About this task:
Go through the lines below and copy each one that holds the string "same".

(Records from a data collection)
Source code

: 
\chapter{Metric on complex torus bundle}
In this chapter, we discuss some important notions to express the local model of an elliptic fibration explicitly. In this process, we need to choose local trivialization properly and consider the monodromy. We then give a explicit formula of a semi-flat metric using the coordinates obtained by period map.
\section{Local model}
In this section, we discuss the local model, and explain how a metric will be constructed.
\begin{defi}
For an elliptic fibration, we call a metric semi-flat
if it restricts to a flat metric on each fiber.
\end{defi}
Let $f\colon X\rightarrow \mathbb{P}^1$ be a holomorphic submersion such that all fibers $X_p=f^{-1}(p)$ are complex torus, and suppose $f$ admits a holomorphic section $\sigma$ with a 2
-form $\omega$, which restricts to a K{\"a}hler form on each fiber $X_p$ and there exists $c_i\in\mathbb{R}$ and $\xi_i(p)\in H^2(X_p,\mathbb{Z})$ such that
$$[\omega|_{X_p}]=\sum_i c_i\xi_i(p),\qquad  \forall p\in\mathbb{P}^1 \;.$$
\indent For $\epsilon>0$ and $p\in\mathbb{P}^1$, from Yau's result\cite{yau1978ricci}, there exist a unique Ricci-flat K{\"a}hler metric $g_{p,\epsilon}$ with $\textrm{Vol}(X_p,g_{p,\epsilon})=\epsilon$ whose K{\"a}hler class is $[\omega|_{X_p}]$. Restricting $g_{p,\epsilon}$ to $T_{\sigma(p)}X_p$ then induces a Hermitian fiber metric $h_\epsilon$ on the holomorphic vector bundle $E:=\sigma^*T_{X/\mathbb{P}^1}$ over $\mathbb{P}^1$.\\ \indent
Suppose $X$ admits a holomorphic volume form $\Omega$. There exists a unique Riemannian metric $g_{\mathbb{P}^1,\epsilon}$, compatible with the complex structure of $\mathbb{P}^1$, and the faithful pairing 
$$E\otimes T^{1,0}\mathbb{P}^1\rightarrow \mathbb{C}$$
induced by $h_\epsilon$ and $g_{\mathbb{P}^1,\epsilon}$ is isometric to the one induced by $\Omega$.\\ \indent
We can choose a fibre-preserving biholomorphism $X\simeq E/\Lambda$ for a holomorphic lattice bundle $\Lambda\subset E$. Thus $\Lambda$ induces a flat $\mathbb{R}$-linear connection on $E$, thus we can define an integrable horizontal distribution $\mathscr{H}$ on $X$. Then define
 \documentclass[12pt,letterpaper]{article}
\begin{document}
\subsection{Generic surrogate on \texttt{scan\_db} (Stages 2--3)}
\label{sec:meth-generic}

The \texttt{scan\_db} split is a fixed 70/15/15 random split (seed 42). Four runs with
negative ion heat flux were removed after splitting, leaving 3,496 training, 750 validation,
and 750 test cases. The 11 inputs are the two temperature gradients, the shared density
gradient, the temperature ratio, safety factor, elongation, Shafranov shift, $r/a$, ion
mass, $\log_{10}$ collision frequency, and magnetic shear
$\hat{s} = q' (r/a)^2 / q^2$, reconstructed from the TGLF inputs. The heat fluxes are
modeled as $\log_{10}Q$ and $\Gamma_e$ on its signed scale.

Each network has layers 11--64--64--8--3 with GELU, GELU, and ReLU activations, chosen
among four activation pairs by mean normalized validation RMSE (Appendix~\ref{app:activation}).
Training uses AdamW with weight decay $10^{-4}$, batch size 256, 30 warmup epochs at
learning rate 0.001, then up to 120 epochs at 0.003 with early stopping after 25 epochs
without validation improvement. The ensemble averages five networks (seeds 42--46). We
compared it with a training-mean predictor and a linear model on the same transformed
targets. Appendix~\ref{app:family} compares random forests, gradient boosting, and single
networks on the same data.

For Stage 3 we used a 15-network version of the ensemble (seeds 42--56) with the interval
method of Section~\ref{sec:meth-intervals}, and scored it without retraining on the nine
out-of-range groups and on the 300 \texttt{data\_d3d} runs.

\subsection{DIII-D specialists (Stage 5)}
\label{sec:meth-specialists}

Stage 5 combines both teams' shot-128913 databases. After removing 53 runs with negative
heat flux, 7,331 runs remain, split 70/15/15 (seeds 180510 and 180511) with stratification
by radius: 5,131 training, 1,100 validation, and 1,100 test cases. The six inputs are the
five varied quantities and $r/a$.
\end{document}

Answer to this exercise:
compared it with a training-mean predictor and a linear model on the same transformed
networks on the same data.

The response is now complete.